▸ PROBLEM TO WORK ON: From the entries below, copy every line that holds the word "where".

▸ RECORDS TO USE:

******************************

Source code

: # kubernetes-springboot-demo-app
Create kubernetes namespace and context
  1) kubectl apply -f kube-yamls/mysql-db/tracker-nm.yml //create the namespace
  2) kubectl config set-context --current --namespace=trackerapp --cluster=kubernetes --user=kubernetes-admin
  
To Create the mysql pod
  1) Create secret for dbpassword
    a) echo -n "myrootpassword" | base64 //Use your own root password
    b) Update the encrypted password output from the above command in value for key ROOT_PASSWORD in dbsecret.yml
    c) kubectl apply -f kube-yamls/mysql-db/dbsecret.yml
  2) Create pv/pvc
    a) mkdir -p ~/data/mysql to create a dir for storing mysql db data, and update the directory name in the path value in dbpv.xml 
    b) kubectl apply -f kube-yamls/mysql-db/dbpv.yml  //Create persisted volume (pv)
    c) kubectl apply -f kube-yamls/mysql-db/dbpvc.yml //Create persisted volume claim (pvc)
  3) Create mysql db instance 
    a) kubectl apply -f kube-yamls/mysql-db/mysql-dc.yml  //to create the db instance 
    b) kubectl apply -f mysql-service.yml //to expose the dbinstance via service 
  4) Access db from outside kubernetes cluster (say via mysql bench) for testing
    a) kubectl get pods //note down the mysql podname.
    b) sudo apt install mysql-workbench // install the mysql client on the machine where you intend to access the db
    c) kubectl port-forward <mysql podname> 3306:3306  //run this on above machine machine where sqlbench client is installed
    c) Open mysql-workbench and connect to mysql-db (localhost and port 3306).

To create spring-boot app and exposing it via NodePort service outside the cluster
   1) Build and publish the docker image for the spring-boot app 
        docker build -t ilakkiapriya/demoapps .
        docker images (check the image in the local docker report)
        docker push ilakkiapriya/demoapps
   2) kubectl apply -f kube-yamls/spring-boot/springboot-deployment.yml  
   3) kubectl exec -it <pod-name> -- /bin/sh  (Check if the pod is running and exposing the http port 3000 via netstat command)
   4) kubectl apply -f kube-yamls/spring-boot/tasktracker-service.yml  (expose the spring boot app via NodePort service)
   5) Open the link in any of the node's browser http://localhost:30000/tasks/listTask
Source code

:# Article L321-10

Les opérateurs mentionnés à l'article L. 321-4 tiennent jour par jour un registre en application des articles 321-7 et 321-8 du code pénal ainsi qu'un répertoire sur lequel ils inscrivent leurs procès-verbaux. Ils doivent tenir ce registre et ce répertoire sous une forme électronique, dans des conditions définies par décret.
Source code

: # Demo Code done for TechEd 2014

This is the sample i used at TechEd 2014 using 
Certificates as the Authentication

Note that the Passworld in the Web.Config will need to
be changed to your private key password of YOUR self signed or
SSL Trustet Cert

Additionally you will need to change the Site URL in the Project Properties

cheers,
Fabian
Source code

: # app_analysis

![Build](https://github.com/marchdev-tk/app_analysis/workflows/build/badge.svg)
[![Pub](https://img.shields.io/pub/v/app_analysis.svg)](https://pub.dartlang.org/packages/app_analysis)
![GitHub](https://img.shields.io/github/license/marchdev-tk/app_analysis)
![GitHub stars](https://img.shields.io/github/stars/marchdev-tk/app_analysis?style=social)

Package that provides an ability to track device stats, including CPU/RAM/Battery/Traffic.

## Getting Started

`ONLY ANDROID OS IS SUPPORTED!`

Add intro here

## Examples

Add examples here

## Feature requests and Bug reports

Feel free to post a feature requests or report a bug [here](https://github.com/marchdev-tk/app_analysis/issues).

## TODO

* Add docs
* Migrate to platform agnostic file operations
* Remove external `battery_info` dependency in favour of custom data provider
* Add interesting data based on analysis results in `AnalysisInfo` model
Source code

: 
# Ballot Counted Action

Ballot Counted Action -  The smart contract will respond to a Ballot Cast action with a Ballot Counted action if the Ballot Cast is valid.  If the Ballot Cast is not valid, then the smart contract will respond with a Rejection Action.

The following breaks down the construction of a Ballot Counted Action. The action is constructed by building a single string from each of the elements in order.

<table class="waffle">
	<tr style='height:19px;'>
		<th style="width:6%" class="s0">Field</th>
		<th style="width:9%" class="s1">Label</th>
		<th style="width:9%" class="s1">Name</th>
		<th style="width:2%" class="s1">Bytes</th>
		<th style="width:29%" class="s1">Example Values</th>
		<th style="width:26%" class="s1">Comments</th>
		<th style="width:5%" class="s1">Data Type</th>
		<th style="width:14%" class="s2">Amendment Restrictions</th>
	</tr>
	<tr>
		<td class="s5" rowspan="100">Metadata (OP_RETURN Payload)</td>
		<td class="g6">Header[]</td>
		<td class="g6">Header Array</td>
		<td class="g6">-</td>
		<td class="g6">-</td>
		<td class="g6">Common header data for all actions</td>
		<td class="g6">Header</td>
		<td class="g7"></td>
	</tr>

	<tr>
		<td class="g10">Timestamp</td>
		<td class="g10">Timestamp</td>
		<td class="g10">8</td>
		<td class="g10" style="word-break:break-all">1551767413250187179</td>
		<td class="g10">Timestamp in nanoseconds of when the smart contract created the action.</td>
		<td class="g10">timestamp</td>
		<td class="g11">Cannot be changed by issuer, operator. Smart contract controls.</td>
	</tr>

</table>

******************************

▸ YOUR RESPONSE:
    b) sudo apt install mysql-workbench // install the mysql client on the machine where you intend to access the db
    c) kubectl port-forward <mysql podname> 3306:3306  //run this on above machine machine where sqlbench client is installed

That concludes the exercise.